WHAT THIS TASK INVOLVES: Set the records down again. Match every line exactly.

[Collected data entries]
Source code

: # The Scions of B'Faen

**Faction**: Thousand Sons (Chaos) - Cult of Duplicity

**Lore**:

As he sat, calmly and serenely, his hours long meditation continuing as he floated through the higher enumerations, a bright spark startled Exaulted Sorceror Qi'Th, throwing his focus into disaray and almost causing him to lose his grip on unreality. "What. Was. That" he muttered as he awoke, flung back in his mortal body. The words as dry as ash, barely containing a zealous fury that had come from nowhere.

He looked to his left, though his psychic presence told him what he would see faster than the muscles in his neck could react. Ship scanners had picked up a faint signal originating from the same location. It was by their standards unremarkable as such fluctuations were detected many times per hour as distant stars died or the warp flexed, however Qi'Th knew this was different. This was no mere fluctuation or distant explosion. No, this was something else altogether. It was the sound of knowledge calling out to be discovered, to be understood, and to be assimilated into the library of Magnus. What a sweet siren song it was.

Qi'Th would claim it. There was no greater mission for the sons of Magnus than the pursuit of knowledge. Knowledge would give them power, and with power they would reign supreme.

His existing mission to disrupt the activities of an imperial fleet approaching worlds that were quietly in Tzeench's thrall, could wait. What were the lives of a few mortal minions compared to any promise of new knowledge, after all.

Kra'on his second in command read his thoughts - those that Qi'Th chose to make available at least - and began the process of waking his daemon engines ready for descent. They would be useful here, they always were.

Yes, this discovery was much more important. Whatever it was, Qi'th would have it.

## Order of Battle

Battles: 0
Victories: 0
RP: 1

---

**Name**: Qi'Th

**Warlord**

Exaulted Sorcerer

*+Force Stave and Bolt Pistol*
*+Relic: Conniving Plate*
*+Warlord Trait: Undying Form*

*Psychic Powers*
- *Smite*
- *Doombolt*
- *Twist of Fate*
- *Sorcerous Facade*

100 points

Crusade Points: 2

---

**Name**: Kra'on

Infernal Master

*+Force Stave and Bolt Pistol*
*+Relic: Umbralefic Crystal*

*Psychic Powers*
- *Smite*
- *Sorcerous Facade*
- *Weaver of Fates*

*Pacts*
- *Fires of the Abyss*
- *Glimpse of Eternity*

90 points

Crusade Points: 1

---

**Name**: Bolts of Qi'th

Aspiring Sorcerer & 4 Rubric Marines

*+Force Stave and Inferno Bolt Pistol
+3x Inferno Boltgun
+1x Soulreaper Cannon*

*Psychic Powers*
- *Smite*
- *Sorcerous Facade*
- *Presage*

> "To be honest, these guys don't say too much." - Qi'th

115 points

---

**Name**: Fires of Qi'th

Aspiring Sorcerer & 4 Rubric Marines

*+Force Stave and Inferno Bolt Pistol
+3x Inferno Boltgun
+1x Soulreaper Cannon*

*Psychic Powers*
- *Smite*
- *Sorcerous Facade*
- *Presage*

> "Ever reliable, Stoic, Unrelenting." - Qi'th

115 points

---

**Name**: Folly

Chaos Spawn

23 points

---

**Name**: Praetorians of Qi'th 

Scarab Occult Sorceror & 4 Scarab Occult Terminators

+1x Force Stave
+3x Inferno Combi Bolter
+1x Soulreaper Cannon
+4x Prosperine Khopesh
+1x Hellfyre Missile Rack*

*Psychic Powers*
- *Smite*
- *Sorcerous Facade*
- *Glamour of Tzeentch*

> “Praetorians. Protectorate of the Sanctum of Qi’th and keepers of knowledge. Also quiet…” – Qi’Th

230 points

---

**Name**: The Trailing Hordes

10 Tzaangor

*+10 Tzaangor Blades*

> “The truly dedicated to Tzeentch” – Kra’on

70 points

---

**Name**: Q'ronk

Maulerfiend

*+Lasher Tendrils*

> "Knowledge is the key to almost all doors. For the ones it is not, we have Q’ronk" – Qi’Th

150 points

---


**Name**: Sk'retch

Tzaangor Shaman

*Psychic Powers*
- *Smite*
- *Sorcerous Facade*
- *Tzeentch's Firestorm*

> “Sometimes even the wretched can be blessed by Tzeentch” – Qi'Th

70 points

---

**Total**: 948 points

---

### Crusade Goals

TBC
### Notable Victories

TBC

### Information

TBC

RESPONSE FOR THIS EXERCISE:
Source code

: # The Scions of B'Faen

**Faction**: Thousand Sons (Chaos) - Cult of Duplicity

**Lore**:

As he sat, calmly and serenely, his hours long meditation continuing as he floated through the higher enumerations, a bright spark startled Exaulted Sorceror Qi'Th, throwing his focus into disaray and almost causing him to lose his grip on unreality. "What. Was. That" he muttered as he awoke, flung back in his mortal body. The words as dry as ash, barely containing a zealous fury that had come from nowhere.

He looked to his left, though his psychic presence told him what he would see faster than the muscles in his neck could react. Ship scanners had picked up a faint signal originating from the same location. It was by their standards unremarkable as such fluctuations were detected many times per hour as distant stars died or the warp flexed, however Qi'Th knew this was different. This was no mere fluctuation or distant explosion. No, this was something else altogether. It was the sound of knowledge calling out to be discovered, to be understood, and to be assimilated into the library of Magnus. What a sweet siren song it was.

Qi'Th would claim it. There was no greater mission for the sons of Magnus than the pursuit of knowledge. Knowledge would give them power, and with power they would reign supreme.

His existing mission to disrupt the activities of an imperial fleet approaching worlds that were quietly in Tzeench's thrall, could wait. What were the lives of a few mortal minions compared to any promise of new knowledge, after all.

Kra'on his second in command read his thoughts - those that Qi'Th chose to make available at least - and began the process of waking his daemon engines ready for descent. They would be useful here, they always were.

Yes, this discovery was much more important. Whatever it was, Qi'th would have it.

## Order of Battle

Battles: 0
Victories: 0
RP: 1

---

**Name**: Qi'Th

**Warlord**

Exaulted Sorcerer

*+Force Stave and Bolt Pistol*
*+Relic: Conniving Plate*
*+Warlord Trait: Undying Form*

*Psychic Powers*
- *Smite*
- *Doombolt*
- *Twist of Fate*
- *Sorcerous Facade*

100 points

Crusade Points: 2

---

**Name**: Kra'on

Infernal Master

*+Force Stave and Bolt Pistol*
*+Relic: Umbralefic Crystal*

*Psychic Powers*
- *Smite*
- *Sorcerous Facade*
- *Weaver of Fates*

*Pacts*
- *Fires of the Abyss*
- *Glimpse of Eternity*

90 points

Crusade Points: 1

---

**Name**: Bolts of Qi'th

Aspiring Sorcerer & 4 Rubric Marines

*+Force Stave and Inferno Bolt Pistol
+3x Inferno Boltgun
+1x Soulreaper Cannon*

*Psychic Powers*
- *Smite*
- *Sorcerous Facade*
- *Presage*

> "To be honest, these guys don't say too much." - Qi'th

115 points

---

**Name**: Fires of Qi'th

Aspiring Sorcerer & 4 Rubric Marines

*+Force Stave and Inferno Bolt Pistol
+3x Inferno Boltgun
+1x Soulreaper Cannon*

*Psychic Powers*
- *Smite*
- *Sorcerous Facade*
- *Presage*

> "Ever reliable, Stoic, Unrelenting." - Qi'th

115 points

---

**Name**: Folly

Chaos Spawn

23 points

---

**Name**: Praetorians of Qi'th 

Scarab Occult Sorceror & 4 Scarab Occult Terminators

+1x Force Stave
+3x Inferno Combi Bolter
+1x Soulreaper Cannon
+4x Prosperine Khopesh
+1x Hellfyre Missile Rack*

*Psychic Powers*
- *Smite*
- *Sorcerous Facade*
- *Glamour of Tzeentch*

> “Praetorians. Protectorate of the Sanctum of Qi’th and keepers of knowledge. Also quiet…” – Qi’Th

230 points

---

**Name**: The Trailing Hordes

10 Tzaangor

*+10 Tzaangor Blades*

> “The truly dedicated to Tzeentch” – Kra’on

70 points

---

**Name**: Q'ronk

Maulerfiend

*+Lasher Tendrils*

> "Knowledge is the key to almost all doors. For the ones it is not, we have Q’ronk" – Qi’Th

150 points

---


**Name**: Sk'retch

Tzaangor Shaman

*Psychic Powers*
- *Smite*
- *Sorcerous Facade*
- *Tzeentch's Firestorm*

> “Sometimes even the wretched can be blessed by Tzeentch” – Qi'Th

70 points

---

**Total**: 948 points

---

### Crusade Goals

TBC
### Notable Victories

TBC

### Information

TBC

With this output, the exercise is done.